Anyway when I execute the compiled program it prints:

Start...
9
4
Try
fatal error: all goroutines are asleep - deadlock!
goroutine 16 [semacquire]:
sync.runtime_Semacquire(0x18334008)
  /usr/lib/go/src/pkg/runtime/sema.goc:199 +0x37
sync.(*WaitGroup).Wait(0x183240e0)
  /usr/lib/go/src/pkg/sync/waitgroup.go:129 +0x12d
main.main()        
  /home/ettore/go/src/example/goroutine/main.go:52 +0x1e5

goroutine 19 [finalizer wait]:
runtime.park(0x80599e0, 0x814f000, 0x814e3e9)
  /usr/lib/go/src/pkg/runtime/proc.c:1369 +0x94
runtime.parkunlock(0x814f000, 0x814e3e9)       
  /usr/lib/go/src/pkg/runtime/proc.c:1385 +0x3
frunfinq()        
  /usr/lib/go/src/pkg/runtime/mgc0.c:2644 +0xc5
runtime.goexit()        
  /usr/lib/go/src/pkg/runtime/proc.c:1445

goroutine 23 [chan receive]:
main.printer(0x1831a090, 0x183240e0)        
  /home/ettore/go/src/example/goroutine/main.go:23 +0x46
created by main.main        
  /home/ettore/go/src/example/goroutine/main.go:49 +0x1d7

Where and what is the problem(s)?

Thanks!

1 comments

@Jerry Saravia 2015-04-07 02:30:16

The following works. By that I mean that it doesn't deadlock. Since you have the printer function in a range loop over the channel, it'll automatically stop after the channel is closed. I added the 3 sec delay near the end to give the try loop time to print. Read the documentation though. It'll explain 100% of these details.

package main

import (
        "fmt"
        "sync"
        "time"
)

func printAfterDelay(delay time.Duration, message string, wg *sync.WaitGroup) {
        time.Sleep(delay)
        fmt.Println(message)

}

func add(a int, b int, chan1 chan int, wg *sync.WaitGroup) {
        c := a + b
        chan1 <- c
        wg.Done()
}

func printer(chan1 chan int, wg *sync.WaitGroup) {
        for result := range chan1 {
                fmt.Println(result)
        }
}

func main() {
        //var wg sync.WaitGroup
        wg := &sync.WaitGroup{}

        fmt.Println("Start...")

        go printAfterDelay(2000*time.Millisecond, "Try", wg)

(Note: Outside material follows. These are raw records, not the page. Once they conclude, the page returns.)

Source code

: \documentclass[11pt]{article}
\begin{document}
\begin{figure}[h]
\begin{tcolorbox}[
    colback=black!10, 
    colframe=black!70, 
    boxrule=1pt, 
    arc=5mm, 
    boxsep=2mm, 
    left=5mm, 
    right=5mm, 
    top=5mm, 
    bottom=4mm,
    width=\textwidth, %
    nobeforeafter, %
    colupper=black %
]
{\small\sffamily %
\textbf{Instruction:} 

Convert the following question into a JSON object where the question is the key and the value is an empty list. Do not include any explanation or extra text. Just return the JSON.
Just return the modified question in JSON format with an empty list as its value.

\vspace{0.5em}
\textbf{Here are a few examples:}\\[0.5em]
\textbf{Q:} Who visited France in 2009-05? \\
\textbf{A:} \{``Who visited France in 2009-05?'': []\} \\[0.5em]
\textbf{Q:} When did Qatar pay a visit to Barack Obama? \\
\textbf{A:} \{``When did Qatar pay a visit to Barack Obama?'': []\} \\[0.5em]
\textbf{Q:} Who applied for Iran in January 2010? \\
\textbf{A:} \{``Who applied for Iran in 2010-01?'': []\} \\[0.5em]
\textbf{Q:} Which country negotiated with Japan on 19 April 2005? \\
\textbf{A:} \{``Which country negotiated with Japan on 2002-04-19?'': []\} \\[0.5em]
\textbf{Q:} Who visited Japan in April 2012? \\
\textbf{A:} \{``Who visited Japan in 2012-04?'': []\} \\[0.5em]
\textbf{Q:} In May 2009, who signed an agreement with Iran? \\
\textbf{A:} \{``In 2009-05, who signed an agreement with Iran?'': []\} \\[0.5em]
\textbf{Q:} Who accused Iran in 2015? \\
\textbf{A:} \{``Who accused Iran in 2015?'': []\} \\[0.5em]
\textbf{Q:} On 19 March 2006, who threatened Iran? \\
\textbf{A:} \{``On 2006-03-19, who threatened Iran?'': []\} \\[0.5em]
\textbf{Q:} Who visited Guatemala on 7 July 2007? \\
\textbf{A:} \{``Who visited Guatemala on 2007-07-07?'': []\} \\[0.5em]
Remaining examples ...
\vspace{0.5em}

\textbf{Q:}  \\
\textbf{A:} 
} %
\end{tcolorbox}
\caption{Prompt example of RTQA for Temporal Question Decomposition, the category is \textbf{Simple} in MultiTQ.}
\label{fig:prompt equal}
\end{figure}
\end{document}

        chan1 := make(chan int)
        wg.Add(1)
        go add(5, 4, chan1, wg)

        wg.Add(1)
        go add(3, 1, chan1, wg)

        go printer(chan1, wg)

        time.Sleep(3000 * time.Millisecond)
        wg.Wait()
    close(chan1)

        fmt.Println("End")
}

@Jerry Saravia 2015-04-07 02:43:55

By the way, you could remove the waitgroup altogether since the printer function will "freeze" and wait until either there is some value in the channel to read or it is closed.

@Noettore 2015-04-07 08:34:14

Thank you! I promise I'll read the whole documentation...

@JimB 2015-04-07 10:45:49

No, you do need the waitgroup (or equivalent). Otherwise there's no guarantee that the sending functions will compete before you close the channel and you will get a panic. Never use a sleep for synchronization.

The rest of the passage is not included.